2. The method according to claim 1, characterized in that, The spatial distribution operation includes Boolean operation, deformation operation and combination operation. The Boolean operation includes performing union, difference or intersection operations on multiple three-dimensional basic shapes. The deformation operation includes performing extrusion, scaling, movement or rotation operations on three-dimensional basic shapes or intermediate shapes after Boolean operation. The combination operation includes recombining the basic units of the cultural relic shape obtained after the Boolean operation and / or deformation operation.
3. The method according to claim 1, characterized in that, The size normalization includes: The length and width of the segmented textures are uniformly adjusted to 10 pixels or integer multiples of 10 pixels, and pixels are padded to complete the textures that are not large enough.
4. The method according to claim 1, characterized in that, The data structure of the feature tag includes a feature type field, a basic unit field, a display unit field, a display value field, a first numerical field for storing a numerical start value or a specific value based on the basic unit, and a second numerical field for storing a numerical end value. When performing feature retrieval, the values of the first numerical field and the second numerical field are directly compared without the need for unit conversion.

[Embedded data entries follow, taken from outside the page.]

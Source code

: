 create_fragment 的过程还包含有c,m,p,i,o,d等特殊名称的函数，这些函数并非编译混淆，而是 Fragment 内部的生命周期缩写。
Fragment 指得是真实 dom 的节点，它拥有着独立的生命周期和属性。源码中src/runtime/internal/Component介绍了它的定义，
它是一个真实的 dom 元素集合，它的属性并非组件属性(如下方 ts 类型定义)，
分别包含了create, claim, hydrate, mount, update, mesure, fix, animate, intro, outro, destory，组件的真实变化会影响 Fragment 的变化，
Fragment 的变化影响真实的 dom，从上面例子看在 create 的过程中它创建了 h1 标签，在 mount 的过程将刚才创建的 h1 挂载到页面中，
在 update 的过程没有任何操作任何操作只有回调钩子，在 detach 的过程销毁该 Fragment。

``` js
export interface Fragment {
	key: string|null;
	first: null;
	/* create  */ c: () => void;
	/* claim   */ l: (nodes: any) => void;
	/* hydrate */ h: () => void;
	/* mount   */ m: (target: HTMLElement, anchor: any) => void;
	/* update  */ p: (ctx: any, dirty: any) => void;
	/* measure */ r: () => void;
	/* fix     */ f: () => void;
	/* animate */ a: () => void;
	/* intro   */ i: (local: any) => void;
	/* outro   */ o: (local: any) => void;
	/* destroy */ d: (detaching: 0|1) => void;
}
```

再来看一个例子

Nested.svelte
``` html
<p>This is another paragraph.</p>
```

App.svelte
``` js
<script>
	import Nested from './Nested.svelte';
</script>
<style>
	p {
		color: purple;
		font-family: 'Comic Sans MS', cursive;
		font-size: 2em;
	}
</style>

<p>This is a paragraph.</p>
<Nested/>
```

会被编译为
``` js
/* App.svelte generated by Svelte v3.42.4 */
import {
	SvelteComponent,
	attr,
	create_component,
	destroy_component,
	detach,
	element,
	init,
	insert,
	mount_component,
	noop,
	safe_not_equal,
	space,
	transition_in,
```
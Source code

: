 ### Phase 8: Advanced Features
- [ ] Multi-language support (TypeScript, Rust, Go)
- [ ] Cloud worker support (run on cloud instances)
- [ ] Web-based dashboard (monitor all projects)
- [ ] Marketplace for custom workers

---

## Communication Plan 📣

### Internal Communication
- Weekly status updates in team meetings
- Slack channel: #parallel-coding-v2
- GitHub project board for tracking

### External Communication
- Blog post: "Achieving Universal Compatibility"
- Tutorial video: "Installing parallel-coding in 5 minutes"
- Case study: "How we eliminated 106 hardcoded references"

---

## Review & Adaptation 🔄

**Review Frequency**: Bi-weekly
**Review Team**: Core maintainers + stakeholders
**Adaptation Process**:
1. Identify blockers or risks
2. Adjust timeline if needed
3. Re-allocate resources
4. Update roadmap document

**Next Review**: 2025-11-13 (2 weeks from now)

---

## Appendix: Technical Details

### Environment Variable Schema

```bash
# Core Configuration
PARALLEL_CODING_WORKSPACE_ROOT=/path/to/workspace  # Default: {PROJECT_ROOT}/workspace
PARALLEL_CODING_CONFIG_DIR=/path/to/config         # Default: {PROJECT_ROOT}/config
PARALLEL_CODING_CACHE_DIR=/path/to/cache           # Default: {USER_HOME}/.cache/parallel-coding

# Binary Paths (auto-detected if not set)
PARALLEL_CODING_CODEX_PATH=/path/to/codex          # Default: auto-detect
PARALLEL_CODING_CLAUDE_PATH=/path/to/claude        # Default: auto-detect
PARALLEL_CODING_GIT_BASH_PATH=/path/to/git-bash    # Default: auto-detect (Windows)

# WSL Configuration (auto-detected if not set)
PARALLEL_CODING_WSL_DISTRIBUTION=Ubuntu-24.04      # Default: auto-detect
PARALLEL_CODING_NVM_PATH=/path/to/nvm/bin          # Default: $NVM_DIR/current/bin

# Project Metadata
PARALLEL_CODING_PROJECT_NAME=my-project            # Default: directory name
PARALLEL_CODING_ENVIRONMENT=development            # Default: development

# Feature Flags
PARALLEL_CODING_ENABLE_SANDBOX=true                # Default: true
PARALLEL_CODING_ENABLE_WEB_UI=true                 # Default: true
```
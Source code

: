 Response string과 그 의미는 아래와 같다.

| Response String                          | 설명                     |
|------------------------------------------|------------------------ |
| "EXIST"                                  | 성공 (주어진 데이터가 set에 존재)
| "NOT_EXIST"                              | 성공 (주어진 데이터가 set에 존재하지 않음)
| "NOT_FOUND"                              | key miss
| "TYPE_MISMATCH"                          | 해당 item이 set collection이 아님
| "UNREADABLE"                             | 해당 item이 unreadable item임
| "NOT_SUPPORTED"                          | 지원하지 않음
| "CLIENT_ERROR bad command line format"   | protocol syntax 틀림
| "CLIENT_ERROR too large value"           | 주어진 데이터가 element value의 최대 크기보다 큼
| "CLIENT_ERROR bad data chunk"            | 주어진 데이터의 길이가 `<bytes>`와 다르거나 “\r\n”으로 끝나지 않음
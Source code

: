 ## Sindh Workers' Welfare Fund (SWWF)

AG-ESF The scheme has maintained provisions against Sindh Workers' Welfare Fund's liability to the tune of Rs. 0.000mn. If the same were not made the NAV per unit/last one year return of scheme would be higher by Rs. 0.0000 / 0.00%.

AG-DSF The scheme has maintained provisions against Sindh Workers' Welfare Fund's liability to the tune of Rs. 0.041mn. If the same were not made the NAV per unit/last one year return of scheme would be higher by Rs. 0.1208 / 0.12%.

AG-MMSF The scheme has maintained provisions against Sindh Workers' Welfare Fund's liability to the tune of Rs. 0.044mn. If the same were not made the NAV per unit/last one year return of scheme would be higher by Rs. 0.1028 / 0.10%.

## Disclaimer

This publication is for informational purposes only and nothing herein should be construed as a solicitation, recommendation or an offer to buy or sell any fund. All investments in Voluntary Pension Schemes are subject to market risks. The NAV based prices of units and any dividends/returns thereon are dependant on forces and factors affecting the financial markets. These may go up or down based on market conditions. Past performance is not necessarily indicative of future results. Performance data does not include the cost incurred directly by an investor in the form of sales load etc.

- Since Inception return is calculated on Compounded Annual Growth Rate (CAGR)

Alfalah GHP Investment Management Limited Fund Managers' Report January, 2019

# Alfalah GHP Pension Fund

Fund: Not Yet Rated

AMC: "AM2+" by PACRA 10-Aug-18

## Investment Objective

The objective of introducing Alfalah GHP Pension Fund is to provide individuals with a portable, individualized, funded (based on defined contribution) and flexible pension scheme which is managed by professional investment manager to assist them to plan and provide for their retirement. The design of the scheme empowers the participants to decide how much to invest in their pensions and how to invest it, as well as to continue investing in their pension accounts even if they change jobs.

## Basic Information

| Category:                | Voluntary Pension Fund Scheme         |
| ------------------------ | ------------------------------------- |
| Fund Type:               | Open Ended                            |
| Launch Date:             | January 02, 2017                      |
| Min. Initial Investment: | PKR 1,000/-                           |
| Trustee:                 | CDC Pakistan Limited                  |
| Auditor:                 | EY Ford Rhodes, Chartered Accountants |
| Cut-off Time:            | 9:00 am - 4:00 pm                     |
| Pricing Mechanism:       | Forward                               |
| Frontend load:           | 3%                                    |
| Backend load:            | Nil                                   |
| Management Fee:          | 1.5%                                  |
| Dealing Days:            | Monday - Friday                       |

5. The method according to claim 5, characterized in that, When the feature label is numeric, it supports the storage and retrieval of single values or range values; when the feature label is time-based, it supports the storage and retrieval of specific time points or time ranges.
6. The method according to claim 1, characterized in that, The feature label dimensions configured for the basic unit of the cultural relic shape include at least one of the following: period features, regional features, cultural features, morphological features, craft features, and material features; The feature label dimensions configured for the basic texture unit of the cultural relic include at least one of the following: period features, regional features, cultural features, morphological features, usage features, gloss features, shape features, and size features.
7. The method according to claim 1, characterized in that, The methods for establishing the spatial association include at least one of the following: The association is based on the common era characteristics, regional characteristics and / or cultural characteristics between the basic units of the artifact shape and the basic units of the artifact texture; Based on the shape and / or use of the basic unit of the artifact shape, bind and adapt the basic unit of the artifact texture; By using a deep learning model, the association mapping relationship between the basic units of the shape of cultural relics and the basic units of the texture of cultural relics is trained and established, so as to automatically update and expand the knowledge base.
8. The method according to any one of claims 1 to 7, characterized in that, The basic three-dimensional shapes include cubes, spheres, cylinders, cones, tori, and planes.